I have experienced different amounts of inconvenience and irritation while visiting clinics during these COVID times. The first step obviously is getting screened at the entrance. This makes sense, we don’t want anyone with COVID coughing all over inside a healthcare facility. What is slightly confusing to me is that every clinic I go to (within the same healthcare system) has a different set of symptoms and they seem to vary in number from 5 to 20. Are GI symptoms included? Maybe, maybe not. One clinic asked about exhaustion. Aren’t we all exhausted? After listening to them rattle off 20 symptoms, I certainly was. What becomes slightly irritating to me is that at most (but not all) clinics I have to then proceed to registration where I have to answer the same questions. I get that this extra step is designed to prevent those that may slip past the first screening table either by just running past it or dropping down from the ceiling (not sure how else you’d do it). But the frustrating part is that at registration you are literally shouting at the person due to the combination of the mask and 6 foot rule, so everyone within the area can hear your answers. I experienced this when I went to get my scan and labs a few days ago. The scan itself went on uneventfully, but when I stopped by the lab afterwards, I was again asked the same COVID questions. This caused me to wonder…what exactly is the protocol if someone manages to stealthily avoid screening at both checkpoints, makes it up to the lab, then tells the lab tech (within about a foot of space) that they have symptoms/have a test pending/have had contact with a positive case…you get the picture. Is there an alarm? Is there a special “COVID clinic” they send patients with symptoms to? Do they just refuse anyone with symptoms? Do you have to wait 14 days? Also, I’m willing to bet that 50% of patients are lying when they answer these questions. Are you really going to delay treatment for some slight nasal congestion or a mild cough? The whole thing is just frustrating for me.

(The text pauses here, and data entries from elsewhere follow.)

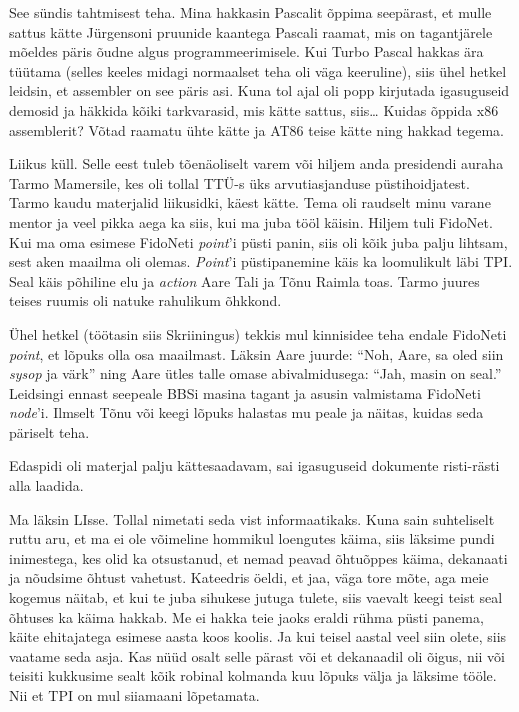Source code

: 
See sündis tahtmisest teha. Mina hakkasin  
Pascalit õppima seepärast, et 
mulle sattus kätte Jürgensoni pruunide kaantega Pascali  
raamat, mis on tagantjärele mõeldes 
päris õudne algus programmeerimisele. Kui 
Turbo Pascal hakkas ära tüütama (selles 
keeles midagi normaalset teha oli väga keeruline), siis ühel hetkel 
leidsin, et assembler on see päris asi. Kuna tol 
ajal oli popp kirjutada igasuguseid demosid ja häkkida kõiki tarkvarasid, mis 
kätte sattus, siis\ldots{ }Kuidas õppida x86 
assemblerit? Võtad raamatu ühte kätte ja AT86 teise kätte ning hakkad tegema.


Liikus küll. Selle eest tuleb tõenäoliselt varem või hiljem anda
presidendi auraha Tarmo Mamersile, kes oli tollal 
TTÜ-s üks arvutiasjanduse püstihoidjatest. 
Tarmo kaudu materjalid liikusidki, käest kätte. Tema oli raudselt minu varane 
mentor ja veel pikka aega ka siis, kui ma 
juba tööl käisin. Hiljem tuli 
FidoNet. Kui ma oma esimese FidoNeti \emph{point}'i 
püsti panin, siis oli kõik juba palju lihtsam, sest aken maailma oli
olemas. \emph{Point}'i püstipanemine käis ka loomulikult läbi TPI. Seal käis 
põhiline elu ja \emph{action}   
Aare Tali\label{sisu!aare_tali} ja Tõnu 
Raimla toas. Tarmo juures teises ruumis oli natuke 
rahulikum 
õhkkond. 

Ühel  
hetkel (töötasin siis Skriiningus) tekkis mul kinnisidee teha 
endale FidoNeti \emph{point}, et 
lõpuks olla osa maailmast. Läksin Aare juurde: \enquote{Noh, Aare, 
sa oled siin \emph{sysop} ja värk} ning Aare ütles talle omase abivalmidusega: 
\enquote{Jah, masin on seal.} Leidsingi ennast seepeale BBSi masina tagant ja 
asusin
valmistama FidoNeti \emph{node}'i. Ilmselt Tõnu või keegi 
lõpuks halastas mu peale ja näitas, kuidas seda päriselt teha. 

Edaspidi oli materjal palju kättesaadavam, sai 
igasuguseid dokumente risti-rästi alla laadida. 


Ma läksin LIsse. Tollal nimetati seda vist informaatikaks. 
Kuna sain suhteliselt ruttu aru, et ma ei ole võimeline hommikul loengutes 
käima, siis läksime pundi inimestega, kes olid ka otsustanud, et nemad 
peavad õhtuõppes käima, dekanaati ja nõudsime õhtust vahetust. Kateedris öeldi, 
et jaa, väga tore mõte, aga 
meie kogemus näitab, et kui te juba sihukese jutuga tulete, siis vaevalt keegi 
teist seal õhtuses ka käima hakkab. Me ei hakka teie jaoks  
eraldi rühma püsti panema, käite ehitajatega esimese aasta koos koolis. Ja kui 
teisel aastal veel siin olete, siis vaatame seda asja. Kas nüüd osalt selle 
pärast või et dekanaadil oli õigus, nii või teisiti kukkusime 
sealt kõik robinal kolmanda kuu lõpuks välja ja läksime tööle. Nii 
et TPI on mul siiamaani lõpetamata. 

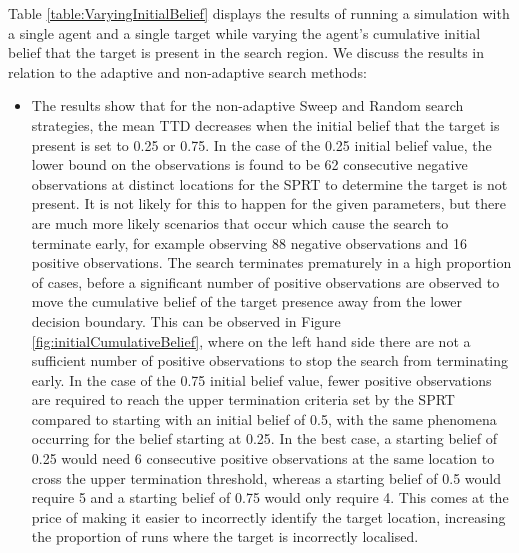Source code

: Table \ref{table:VaryingInitialBelief} displays the results of running a simulation with a single agent and a single target while varying the agent's cumulative initial belief that the target is present in the search region. We discuss the results in relation to the adaptive and non-adaptive search methods:
\begin{itemize}
    \item The results show that for the non-adaptive Sweep and Random search strategies, the mean TTD decreases when the initial belief that the target is present is set to 0.25 or 0.75. In the case of the 0.25 initial belief value, the lower bound on the observations is found to be 62 consecutive negative observations at distinct locations for the SPRT to determine the target is not present. It is not likely for this to happen for the given parameters, but there are much more likely scenarios that occur which cause the search to terminate early, for example observing 88 negative observations and 16 positive observations.
    The search terminates prematurely in a high proportion of cases, before a significant number of positive observations are observed to move the cumulative belief of the target presence away from the lower decision boundary. This can be observed in Figure \ref{fig:initialCumulativeBelief}, where on the left hand side there are not a sufficient number of positive observations to stop the search from terminating early. In the case of the 0.75 initial belief value, fewer positive observations are required to reach the upper termination criteria set by the SPRT compared to starting with an initial belief of 0.5, with the same phenomena occurring for the belief starting at 0.25. In the best case, a starting belief of 0.25 would need 6 consecutive positive observations at the same location to cross the upper termination threshold, whereas a starting belief of 0.5 would  require 5 and a starting belief of 0.75 would only require 4. This comes at the price of making it easier to incorrectly identify the target location, increasing the proportion of runs where the target is incorrectly localised. 
    

\end{itemize}
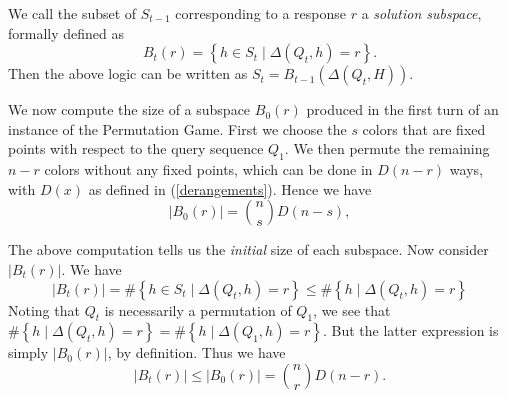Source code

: \documentclass[12pt, a4paper]{article}
\begin{document}
	We call the subset of $S_{t-1}$ corresponding to a response $r$ a \textit{solution subspace}, formally defined as 
	\begin{equation*}
		B_t(r) = \left\{h\in S_t\mid \Delta(Q_t, h) = r\right\}.
	\end{equation*}
	Then the above logic can be written as $S_t = B_{t-1}(\Delta(Q_t,H))$.
	
	We now compute the size of a subspace $B_0(r)$ produced in the first turn of an instance of the Permutation Game. First we choose the $s$ colors that are fixed points with respect to the query sequence $Q_1$. We then permute the remaining $n-r$ colors without any fixed points, which can be done in $D(n - r)$ ways, with $D(x)$ as defined in (\ref{derangements}). Hence we have
	\begin{equation*}
		|B_0(r)| = \binom{n}{s}D(n-s),
	\end{equation*}
	
	The above computation tells us the \textit{initial} size of each subspace. Now consider $|B_t(r)|$. We have 
	\begin{equation*}
	|B_t(r)| = \#\left\{h\in S_t\mid \Delta(Q_t, h) = r\right\} \leq \#\left\{h\mid \Delta(Q_t, h) = r\right\}
	\end{equation*} 
	Noting that $Q_t$ is necessarily a permutation of $Q_1$, we see that $\#\left\{h\mid \Delta(Q_t, h) = r\right\} = \#\left\{h\mid \Delta(Q_1, h) = r\right\}$. But the latter expression is simply $|B_0(r)|$, by definition. Thus we have
	\begin{equation*}
		|B_t(r)|\le |B_0(r)| = \binom{n}{r}D(n-r).
	\end{equation*}
\end{document}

For this follow-up appointment, I should have known bad news was coming because the appointment got off on a bad start. First, I usually take the stairs up the 4 flights of stairs to the oncology floor. I think it’s good to keep using stairs while you still can and wanted to especially today because no one is ever in the stairwell, so I could limit my exposure to others. Welp (my new favorite word!), the stairs were closed. Of course they were. I guess because of COVID the plan is to shuttle everyone into a small elevator. And of course there was a small mob of 90 year-olds and their caretakers all clustered around the elevator waiting to get on. It seemed like we were all working so hard to stay apart that we paradoxically ended up roaming nearer to each other. Then, I hit an all-time high on the scale when they weighed me, so that was disappointing (I was carrying a hard cover book and I specifically thought if the weight was high, I was going to blame the book…but, unfortunately I know very well the book doesn’t weigh the 5 lbs I’ve put on in the past few months….I realize 5 lbs doesn’t seem like that much, but it’s still unpleasant). Then, of course I got the bad news that the cancer had returned to my ribs. So a triple bad appointment: I may very well have been infected with The COVID in the elevator (I like to refer to it as The COVID because that makes me sound like the 90 year old lady that I feel like sometimes); I’m getting fatter; and my cancer’s back.
That’s it for now, but I’ll probably follow-up in a few weeks with more of a detailed summary of what’s going on. Until then, I’d ask for patience. This is what metastatic cancer does, it spreads. Fortunately today more than ever we have many drugs and techniques to slow the spread and the fact that it is one spot in my bones after 2 1/2 years of dealing with this is pretty darn good.